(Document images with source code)
== == ==

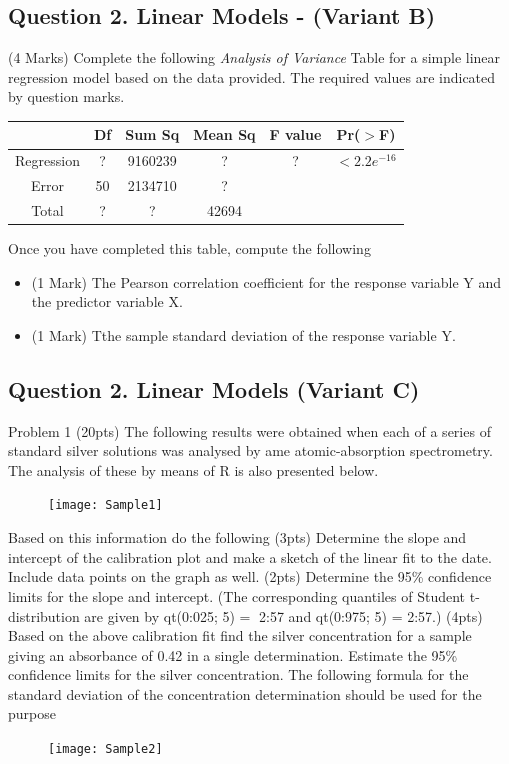 \documentclass[a4paper,12pt]{article}
\begin{document}
\subsection*{Question 2. Linear Models - (Variant B) }
(4 Marks) Complete the following \textit{Analysis of Variance} Table for a simple linear regression model based on the data provided. The required values are indicated by question marks.
\begin{center}
\begin{tabular}{|c|c|c|c|c|c|} \hline
           & Df & 	Sum Sq &	Mean Sq &	F value &   	Pr($>$F)    \\ \hline
Regression &  ? &	9160239 &	? &	 ? &	$< 2.2e^{-16}$ \\ \hline
    Error  & 50 &	2134710 &  	?   &            &       \\ \hline
    Total  & ?  &	? &  	42694   &            &       \\ \hline
\end{tabular} 
\end{center}

Once you have completed this table, compute the following
\begin{itemize}
	\item (1 Mark)  The Pearson correlation coefficient for the response variable Y and the predictor variable X.
	\item (1 Mark) Tthe sample standard deviation of the response variable Y.
\end{itemize}

\newpage

\subsection{Question 2. Linear Models (Variant C)}
Problem 1 (20pts)
The following results were obtained when each of a series of standard silver solutions was analysed by
ame atomic-absorption spectrometry. The analysis of these by means of R is also presented below.
\begin{figure}[h!]
\centering
\texttt{[image: Sample1]}
\caption{}
\label{fig:Sample1}
\end{figure}

Based on this information do the following
(3pts) Determine the slope and intercept of the calibration plot and make a sketch of the linear fit to
the date. Include data points on the graph as well.
(2pts) Determine the 95\% confidence limits for the slope and intercept. (The corresponding quantiles
of Student t-distribution are given by qt(0:025; 5) = 􀀀2:57 and qt(0:975; 5) = 2:57.)
(4pts) Based on the above calibration fit find the silver concentration for a sample giving an absorbance
of 0.42 in a single determination. Estimate the 95\% confidence limits for the silver concentration.
The following formula for the standard deviation of the concentration determination should be
used for the purpose
\begin{figure}[h!]
\centering
\texttt{[image: Sample2]}
\end{figure}
\end{document}
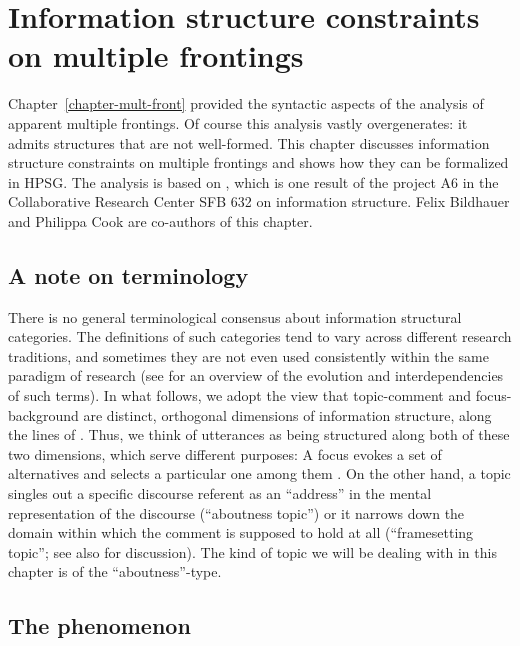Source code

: \chapter{Information structure constraints on multiple frontings}
\label{chap-is}


Chapter~\ref{chapter-mult-front} provided the syntactic aspects of the analysis of apparent multiple frontings. Of course this analysis vastly overgenerates: it admits structures that are not well-formed. This chapter discusses information structure constraints on multiple frontings and shows how they can be formalized in HPSG. The analysis is based on , which is one result of the project A6 in the Collaborative Research Center SFB 632 on information structure. Felix Bildhauer and Philippa Cook are co-authors of this chapter.

\section{A note on terminology}

There is no general terminological consensus about information structural categories. The definitions of such categories tend to vary across different research traditions, and sometimes they are not even used consistently within the same paradigm of research (see \citealp{KruijffSteedman2003} for an overview of the evolution and interdependencies of such terms). In what follows, we adopt the view that topic-comment and focus-background are distinct, orthogonal dimensions of information structure, along the lines of \cite{Krifka2007a-u}. Thus, we think of utterances as being structured along both of these two dimensions, which serve different purposes: A focus evokes a set of alternatives and selects a particular one among them \citep{Rooth85a-u,Rooth92a-u}. On the other hand, a topic singles out a specific discourse referent as an ``address'' in the mental representation of the discourse (``aboutness topic'') or it narrows down the domain within which the comment is supposed to hold at all (``framesetting topic''; see also \citealp{Jacobs2001a-u-platte} for discussion). The kind of topic we will be dealing with in this chapter is of the ``aboutness''-type. 



\section{The phenomenon}



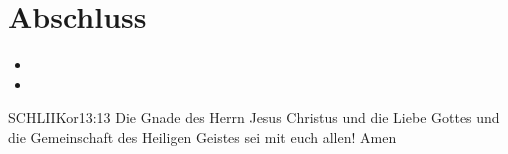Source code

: \documentclass[14pt]{../../inc/mybib}
\begin{document}
\section{Abschluss}
\begin{itemize}
    \item [] 
    \item [] \beten{}
\end{itemize}
\begin{bibelbox}{SCHL}{IIKor}{13:13}
    Die Gnade des Herrn Jesus Christus und die Liebe Gottes und die Gemeinschaft des Heiligen Geistes sei mit euch allen! Amen
\end{bibelbox}
\end{document}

== == ==

Looking at the records above, which lines contain "following"? Copy those lines.

(4 Marks) Complete the following \textit{Analysis of Variance} Table for a simple linear regression model based on the data provided. The required values are indicated by question marks.
Once you have completed this table, compute the following
The following results were obtained when each of a series of standard silver solutions was analysed by
Based on this information do the following
The following formula for the standard deviation of the concentration determination should be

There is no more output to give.